Before pushing your CAPTCHA solving pipeline to production, you need to know where it breaks. Load testing reveals your pipeline's maximum throughput, the concurrency level where errors spike, and which resources hit limits first. This guide shows how to run structured load tests against CaptchaAI.
What to Measure
| Metric | Why It Matters | Target |
|---|---|---|
| Throughput (solves/minute) | Capacity planning | Match your expected peak load |
| Error rate | Reliability | < 5% at target concurrency |
| P50/P90 solve time | User experience | Within CAPTCHA type typical range |
| Memory usage | Resource planning | < 500 MB at peak |
| Connection count | Infrastructure limits | Within OS/proxy limits |
Load Test Strategy
Ramp up concurrency in steps to find the inflection point where performance degrades:
Step 1: 5 concurrent (baseline)
Step 2: 10 concurrent
Step 3: 25 concurrent
Step 4: 50 concurrent
Step 5: 100 concurrent
Step 6: 200 concurrent (if steps 1-5 pass)
At each step, run for 5 minutes and record all metrics.
Python Load Test Script
# load_test_captcha.py
import os
import asyncio
import time
import statistics
import aiohttp
import tracemalloc
API_KEY = os.environ.get("CAPTCHAAI_KEY", "YOUR_API_KEY")

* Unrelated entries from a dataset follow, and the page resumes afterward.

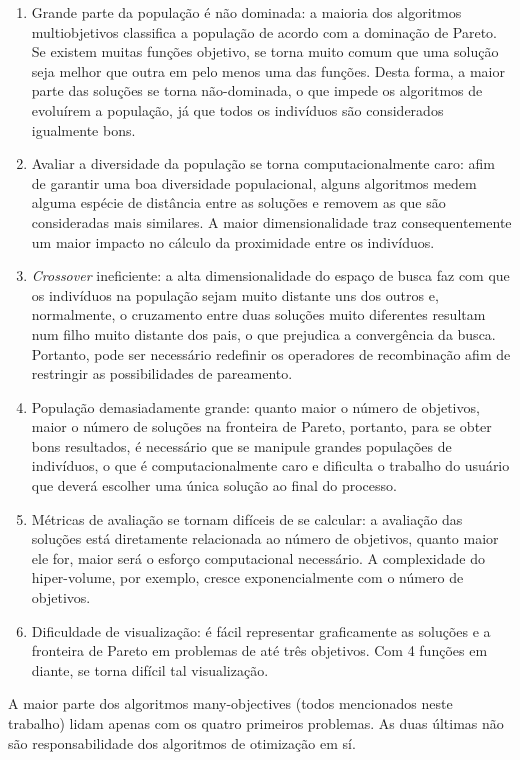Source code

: \begin{enumerate}  
	\item Grande parte da população é não dominada: a maioria dos algoritmos multiobjetivos classifica a população de acordo com a dominação de Pareto. Se existem muitas funções objetivo, se torna muito comum que uma solução seja melhor que outra em pelo menos uma das funções. Desta forma, a maior parte das soluções se torna não-dominada, o que impede os algoritmos de evoluírem a população, já que todos os indivíduos são considerados igualmente bons.
	\item Avaliar a diversidade da população se torna computacionalmente caro: afim de garantir uma boa diversidade populacional, alguns algoritmos medem alguma espécie de distância entre as soluções e removem as que são consideradas mais similares. A maior dimensionalidade traz consequentemente um maior impacto no cálculo da proximidade entre os indivíduos. 
	\item \textit{Crossover} ineficiente: a alta dimensionalidade do espaço de busca faz com que os indivíduos na população sejam muito distante uns dos outros e, normalmente, o cruzamento entre duas soluções muito diferentes resultam num filho muito distante dos pais, o que prejudica a convergência da busca. Portanto, pode ser necessário redefinir os operadores de recombinação afim de restringir as possibilidades de pareamento.
	\item População demasiadamente grande: quanto maior o número de objetivos, maior o número de soluções na fronteira de Pareto, portanto, para se obter bons resultados, é necessário que se manipule grandes populações de indivíduos, o que é computacionalmente caro e dificulta o trabalho do usuário que deverá escolher uma única solução ao final do processo.
	\item Métricas de avaliação se tornam difíceis de se calcular: a avaliação das soluções está diretamente relacionada ao número de objetivos, quanto maior ele for, maior será o esforço computacional necessário. A complexidade do hiper-volume, por exemplo, cresce exponencialmente com o número de objetivos.
	\item Dificuldade de visualização: é fácil representar graficamente as soluções e a fronteira de Pareto em problemas de até três objetivos. Com 4 funções em diante, se torna difícil tal visualização.
\end{enumerate}

A maior parte dos algoritmos many-objectives (todos mencionados neste trabalho) lidam apenas com os quatro primeiros problemas. As duas últimas não são responsabilidade dos algoritmos de otimização em sí.

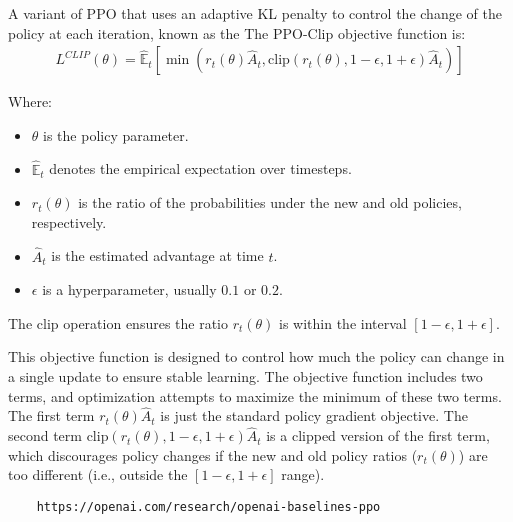 A variant of PPO that uses an adaptive KL penalty to control the change of the policy at each iteration, known as the The PPO-Clip objective function is:
\begin{align*}
L^{CLIP}(\theta) = \hat{\mathbb{E}}_t \left[ \min \left( r_t(\theta) \hat{A}_t, \text{clip}(r_t(\theta), 1-\epsilon, 1+\epsilon) \hat{A}_t \right) \right]
\end{align*}

Where:
\begin{itemize}
    \item $\theta$ is the policy parameter.
    \item $\hat{\mathbb{E}}_t$ denotes the empirical expectation over timesteps.
    \item $r_t(\theta)$ is the ratio of the probabilities under the new and old policies, respectively.
    \item $\hat{A}_t$ is the estimated advantage at time $t$.
    \item $\epsilon$ is a hyperparameter, usually $0.1$ or $0.2$.
\end{itemize}
The clip operation ensures the ratio $r_t(\theta)$ is within the interval $[1-\epsilon, 1+\epsilon]$.

This objective function is designed to control how much the policy can change in a single update to ensure stable learning. The objective function includes two terms, and optimization attempts to maximize the minimum of these two terms. The first term $r_t(\theta) \hat{A}_t$ is just the standard policy gradient objective. The second term $\text{clip}(r_t(\theta), 1-\epsilon, 1+\epsilon) \hat{A}_t$ is a clipped version of the first term, which discourages policy changes if the new and old policy ratios ($r_t(\theta)$) are too different (i.e., outside the $[1-\epsilon, 1+\epsilon]$ range).
\begin{verbatim}
    https://openai.com/research/openai-baselines-ppo
\end{verbatim}
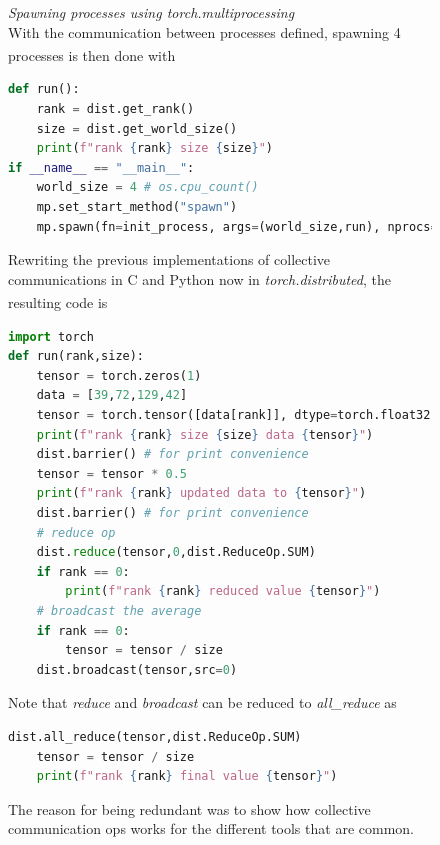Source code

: \documentclass[12pt]{article}
\newcommand{\customtext}[3]{%
    \vspace{#2} %
    \fontsize{13}{8}\textcolor{#1}{\textit{#3}}%
}
\newcommand{\sidecite}[1]{\textsuperscript{\textcolor{blue}{\textbf{\scriptsize#1}}}}
\newcommand{\maincitecount}{\sidecite{\stepcounter{maincite}\themaincite}}
\begin{document}
\begin{figure}[!htb]
    \begin{minipage}[t]{0.65\textwidth}
    \customtext{xtitle}{0em}{Spawning processes using torch.multiprocessing}\\
    With the communication between processes defined, spawning 4 processes is then 
    done with \maincitecount
\begin{lstlisting}[language=python,style=python,basicstyle=\ttfamily\footnotesize]
def run():
    rank = dist.get_rank()
    size = dist.get_world_size()
    print(f"rank {rank} size {size}")
if __name__ == "__main__":
    world_size = 4 # os.cpu_count()
    mp.set_start_method("spawn")
    mp.spawn(fn=init_process, args=(world_size,run), nprocs=world_size, join=True)
\end{lstlisting}
Rewriting the previous implementations of collective communications in C and Python
now in {\it \color{xlink}torch.distributed}, the resulting code is\maincitecount
\begin{lstlisting}[language=python,style=python,basicstyle=\ttfamily\footnotesize]
import torch
def run(rank,size):
    tensor = torch.zeros(1)
    data = [39,72,129,42]
    tensor = torch.tensor([data[rank]], dtype=torch.float32)
    print(f"rank {rank} size {size} data {tensor}")
    dist.barrier() # for print convenience
    tensor = tensor * 0.5
    print(f"rank {rank} updated data to {tensor}")
    dist.barrier() # for print convenience
    # reduce op
    dist.reduce(tensor,0,dist.ReduceOp.SUM)
    if rank == 0:
        print(f"rank {rank} reduced value {tensor}")
    # broadcast the average
    if rank == 0:
        tensor = tensor / size
    dist.broadcast(tensor,src=0)
\end{lstlisting}
Note that {\it reduce} and {\it broadcast} can be reduced to {\it all\_reduce} as 
\begin{lstlisting}[language=python,style=python,basicstyle=\ttfamily\footnotesize]
    dist.all_reduce(tensor,dist.ReduceOp.SUM)
    tensor = tensor / size
    print(f"rank {rank} final value {tensor}")
\end{lstlisting}
The reason for being redundant was to show how collective communication 
ops works for the different tools that are common.
\end{minipage}%
\hspace{25pt}
\begin{minipage}[t]{.4\textwidth}

\end{minipage}
\end{figure}
\end{document}
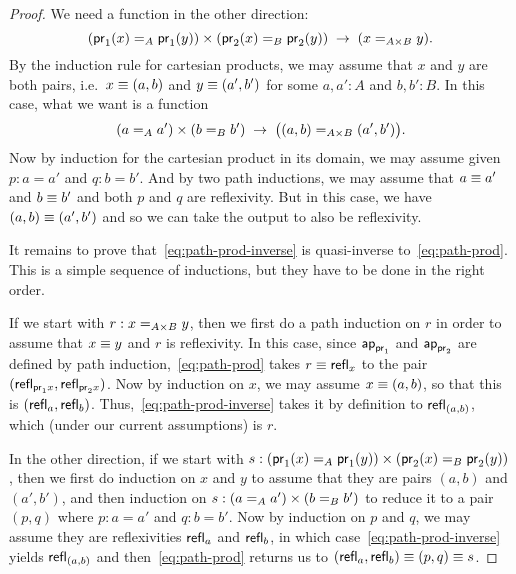 \begin{proof}
  We need a function in the other direction:
  \begin{equation}
    (\id[A]{\proj1(x)}{\proj1(y)}) \times (\id[B]{\proj2(x)}{\proj2(y)}) \;\to\; (\id[A\times B]{x}{y}) .\label{eq:path-prod-inverse}
  \end{equation}
  By the induction rule for cartesian products, we may assume that $x$ and $y$ are both pairs, i.e.\ $x\jdeq (a,b)$ and $y\jdeq (a',b')$ for some $a,a':A$ and $b,b':B$.
  In this case, what we want is a function
  \begin{equation*}
    (\id[A]{a}{a'}) \times (\id[B]{b}{b'}) \;\to\; \big(\id[A\times B]{(a,b)}{(a',b')}\big).
  \end{equation*}
  Now by induction for the cartesian product in its domain, we may assume given $p:a=a'$ and $q:b=b'$.
  And by two path inductions, we may assume that $a\jdeq a'$ and $b\jdeq b'$ and both $p$ and $q$ are reflexivity.
  But in this case, we have $(a,b)\jdeq(a',b')$ and so we can take the output to also be reflexivity.

  It remains to prove that~\eqref{eq:path-prod-inverse} is quasi-inverse to~\eqref{eq:path-prod}.
  This is a simple sequence of inductions, but they have to be done in the right order.

  If we start with $r:\id[A\times B]{x}{y}$, then we first do a path induction on $r$ in order to assume that $x\jdeq y$ and $r$ is reflexivity.
  In this case, since $\apfunc{\proj1}$ and $\apfunc{\proj2}$ are defined by path induction,~\eqref{eq:path-prod} takes $r\jdeq \refl{x}$ to the pair $(\refl{\proj1x},\refl{\proj2x})$.
  Now by induction on $x$, we may assume $x\jdeq (a,b)$, so that this is $(\refl a, \refl b)$.
  Thus,~\eqref{eq:path-prod-inverse} takes it by definition to $\refl{(a,b)}$, which (under our current assumptions) is $r$.
  
  In the other direction, if we start with $s:(\id[A]{\proj1(x)}{\proj1(y)}) \times (\id[B]{\proj2(x)}{\proj2(y)})$, then we first do induction on $x$ and $y$ to assume that they are pairs $(a,b)$ and $(a',b')$, and then induction on $s:(\id[A]{a}{a'}) \times (\id[B]{b}{b'})$ to reduce it to a pair $(p,q)$ where $p:a=a'$ and $q:b=b'$.
  Now by induction on $p$ and $q$, we may assume they are reflexivities $\refl a$ and $\refl b$, in which case~\eqref{eq:path-prod-inverse} yields $\refl{(a,b)}$ and then~\eqref{eq:path-prod} returns us to $(\refl a,\refl b)\jdeq (p,q)\jdeq s$.
\end{proof}


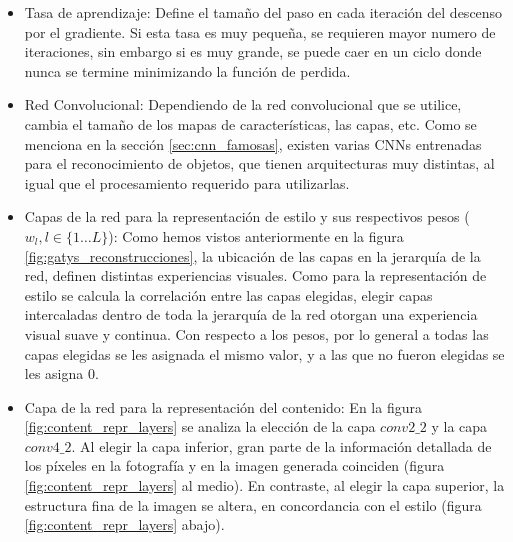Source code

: \documentclass[a4paper,11pt,spanish]{book}
\begin{document}
\begin{itemize}
	 \item Tasa de aprendizaje: Define el tamaño del paso en cada iteración del descenso por el gradiente. Si esta tasa es muy pequeña, se requieren mayor numero 
	  de iteraciones, sin embargo si es muy grande, se puede caer en un ciclo donde nunca se termine minimizando la función de perdida. 
	 \item Red Convolucional: Dependiendo de la red convolucional que se utilice, cambia el tamaño de los mapas de características, las capas, etc.
	  Como se menciona en la sección \ref{sec:cnn_famosas}, existen varias CNNs entrenadas para el reconocimiento de objetos, que tienen arquitecturas
	  muy distintas, al igual que el procesamiento requerido para utilizarlas.
	 \item Capas de la red para la representación de estilo y sus respectivos pesos ($w_l, l \in \{1 \dots L\}$): Como hemos vistos anteriormente en la figura \ref{fig:gatys_reconstrucciones}, 
	 la ubicación de las capas en la jerarquía de la red, definen distintas experiencias visuales. Como para la representación de estilo se calcula la correlación entre las capas elegidas,
	 elegir capas intercaladas dentro de toda la jerarquía de la red otorgan una experiencia visual suave y continua.
	 Con respecto a los pesos, por lo general a todas las capas elegidas se les asignada el mismo valor, y a las que no fueron elegidas se les asigna 0.
	 \item Capa de la red para la representación del contenido: En la figura \ref{fig:content_repr_layers} se analiza la elección de la capa $conv2\_2$ y la capa $conv4\_2$.
	 Al elegir la capa inferior, gran parte de la información detallada de los píxeles en la fotografía y en la imagen generada coinciden (figura \ref{fig:content_repr_layers} al medio).
	 En contraste, al elegir la capa superior, la estructura fina de la imagen se altera, en concordancia con el estilo (figura \ref{fig:content_repr_layers} abajo).
	 \begin{figure}[h]

\end{figure}
\end{itemize}
\end{document}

BASE_URL = "https://ocr.captchaai.com"
# Test parameters — adjust sitekey and pageurl to your target
TEST_SITEKEY = "6Le-wvkSAAAAAPBMRTvw0Q4Muexq9bi0DJwx_mJ-"
TEST_PAGEURL = "https://www.google.com/recaptcha/api2/demo"
class LoadTestResults:
"""Collect metrics during load test."""
def __init__(self):
self.solve_times = []
self.errors = []
self.successes = 0
self.failures = 0
self.start_time = None
def record_success(self, solve_time):
self.solve_times.append(solve_time)
self.successes += 1
def record_failure(self, error):
self.errors.append(error)
self.failures += 1
def report(self, concurrency):
total = self.successes + self.failures
elapsed = time.time() - self.start_time
throughput = self.successes / (elapsed / 60) if elapsed > 0 else 0
print(f"\n{'='*50}")
print(f"Concurrency: {concurrency}")
print(f"Duration: {elapsed:.0f}s")
print(f"Total tasks: {total}")
print(f"Successes: {self.successes}")
print(f"Failures: {self.failures}")
print(f"Error rate: {self.failures/total*100:.1f}%" if total > 0 else "N/A")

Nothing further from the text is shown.